We’ll get into the entire story in a future entry. For now, what matters is that a 24-year-old named Hannah Gutierrez was the armorer for “Rust.” That meant she was responsible for all of the guns on the set, including the replica Colt .45 that Baldwin haphazardly fired, killing cinematographer Halyna Hutchins.
Hannah Gutierrez had been fast-tracked to the position, thanks to her highly connected stepdad. “Rust” was only her second movie as an armorer. Her first was the Nicolas Cage film “The Old Way."
She had raised red flags during filming. On two occasions, she fired a gun near cast members without warning. The second time, Cage shouted, “Make an announcement! You just blew my f***ing eardrums out!” then stormed off the set.
Shortly after the film wrapped, Gutierrez appeared on the “Voices of the West” podcast, crowing that “The Old Way” was a “really badass way” to launch her Hollywood career. She also described the process of loading ammo as “the scariest thing.”
The fatal shooting on the set of "Rust" was a little more than a month away.
She added: “You know, I was really nervous about it at first, and I almost didn’t take the job because I wasn’t sure if I was ready, but, doing it, like, it went really smoothly. The best part about my job is just showing people who are normally kind of freaked out by guns how safe they can be and how they’re not really problematic unless put in the wrong hands.”

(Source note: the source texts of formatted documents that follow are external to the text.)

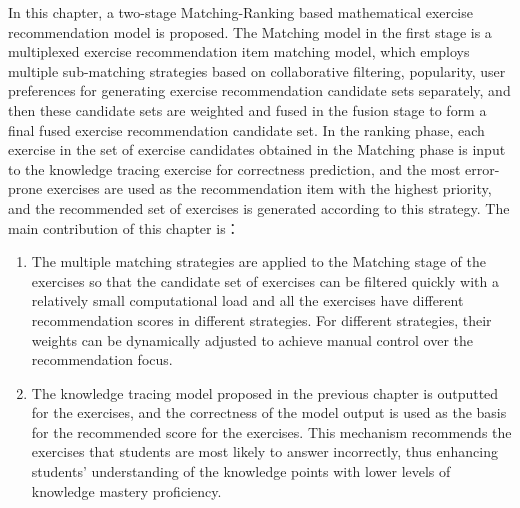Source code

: In this chapter, a two-stage Matching-Ranking based mathematical exercise recommendation model is proposed. The Matching model in the first stage is a multiplexed exercise recommendation item matching model, which employs multiple sub-matching strategies based on collaborative filtering, popularity, user preferences for generating exercise recommendation candidate sets separately, and then these candidate sets are weighted and fused in the fusion stage to form a final fused exercise recommendation candidate set. In the ranking phase, each exercise in the set of exercise candidates obtained in the Matching phase is input to the knowledge tracing exercise for correctness prediction, and the most error-prone exercises are used as the recommendation item with the highest priority, and the recommended set of exercises is generated according to this strategy.
The main contribution of this chapter is：
\begin{enumerate}
  \item The multiple matching strategies are applied to the Matching stage of the exercises so that the candidate set of exercises can be filtered quickly with a relatively small computational load and all the exercises have different recommendation scores in different strategies. For different strategies, their weights can be dynamically adjusted to achieve manual control over the recommendation focus.
  \item The knowledge tracing model proposed in the previous chapter is outputted for the exercises, and the correctness of the model output is used as the basis for the recommended score for the exercises. This mechanism recommends the exercises that students are most likely to answer incorrectly, thus enhancing students' understanding of the knowledge points with lower levels of knowledge mastery proficiency.
\end{enumerate}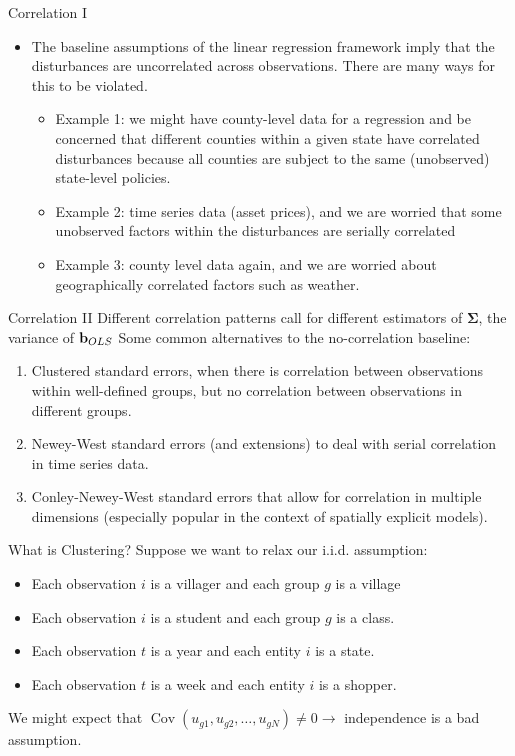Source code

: \documentclass[aspectratio=169,11pt]{beamer}
\begin{document}
\begin{frame}{Correlation I}
\begin{itemize}
	\item The baseline assumptions of the linear regression framework imply that
	the disturbances are uncorrelated across observations.  There are many ways for this to be violated. 
	\begin{itemize}
		\item Example 1: we might have county-level data for a regression and be concerned
		that different counties within a given state have correlated disturbances because
		all counties are subject to the same (unobserved) state-level policies.
		\item Example 2: time series data (asset prices), and we are worried that some unobserved
		factors within the disturbances are serially correlated
		\item Example 3: county level data again, and we are worried about geographically
		correlated factors such as weather. 
	\end{itemize}
\end{itemize}
\end{frame}


\begin{frame}{Correlation II}
 Different correlation patterns call for different estimators of $\boldsymbol{\Sigma}$, the variance of ${\bf b}_{OLS}$
	Some common alternatives to the no-correlation baseline:
\begin{enumerate}
	\item Clustered standard errors, when there is correlation between observations
	within well-defined groups, but no correlation between observations in different groups. 
	\item Newey-West standard errors (and extensions) to deal with serial correlation
	in time series data.
	\item Conley-Newey-West standard errors that allow for correlation in multiple dimensions
	(especially popular in the context of spatially explicit models).
\end{enumerate}
\end{frame}


\begin{frame}{What is Clustering?}
Suppose we want to relax our i.i.d. assumption:
\begin{itemize}
\item Each observation $i$ is a \alert{villager} and each group $g$ is a \alert{village}
\item Each observation $i$ is a \alert{student} and each group $g$ is a \alert{class}.
\item Each observation $t$ is a \alert{year} and each entity $i$ is a \alert{state}.
\item Each observation $t$ is a \alert{week} and each entity $i$ is a \alert{shopper}.
\end{itemize}
We might expect that $\operatorname { Cov } (u_{g1},u_{g2},\ldots,u_{gN}) \neq 0 \rightarrow$ independence is a bad assumption. 
\end{frame}
\end{document}
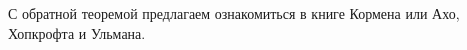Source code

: \documentclass[a4paper, 12pt]{article}
\begin{document}
С обратной теоремой предлагаем ознакомиться в книге Кормена или Ахо, Хопкрофта и Ульмана.







\end{document}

Do you believe that anything happens without the will of God?
Cage begins “The Old Way,” his first Western, with a whopper of mustache.
Oddly, the film is exactly what you would expect from a low-budget Western from 2023 starring Nicolas Cage. To make it all the weirder, you can find it on Disney+.
Right out of the gate, we’ve got a man struggling to escape a noose as a preacher delivers a sermon, declaring, “Do you believe that anything happens without the will of God?”
Ominous figures loom in the shadows.
Cage plays Colton Briggs, a gunfighter who has to avenge his wife, and he’ll have to team up with his 12-year-old daughter to do it. This journey will bring them to — ah, what am I saying, none of this is interesting or new.
This movie is trash. I mean, it’s great to have on in the background. It’s relaxing. But it’s basically a hodgepodge of Western archetypes and tropes.
The centerpiece of the film is the father-daughter relationship. But Cage has played better fathers. Check out his performance in the suprisingly good animated film "The Croods" and its sequel.
The critical response to “The Old Way” seems apathetic and cold until you watch the movie.
The New York Times review is probably the most savage:
"The Old Way" is a cheap, run-of-the-mill western, which is an appealing quality … with Nicolas Cage sleepwalking through his role as the ruthless Montana cowboy Colton Briggs, roused from gunslinging retirement by a lackluster quest for revenge. … It’s a distinctly low-effort affair across the board, from the simplistic plotting (our heroes chase the bad guys, then find them) to Cage’s performance, absent any of the self-aware wit he demonstrated in last year's "The Unbearable Weight of Massive Talent." And while it’s true that a certain tepid aspect is common to most B westerns, those of the ’30s and ’40s were made with a baseline competence that "The Old Way" is woefully lacking.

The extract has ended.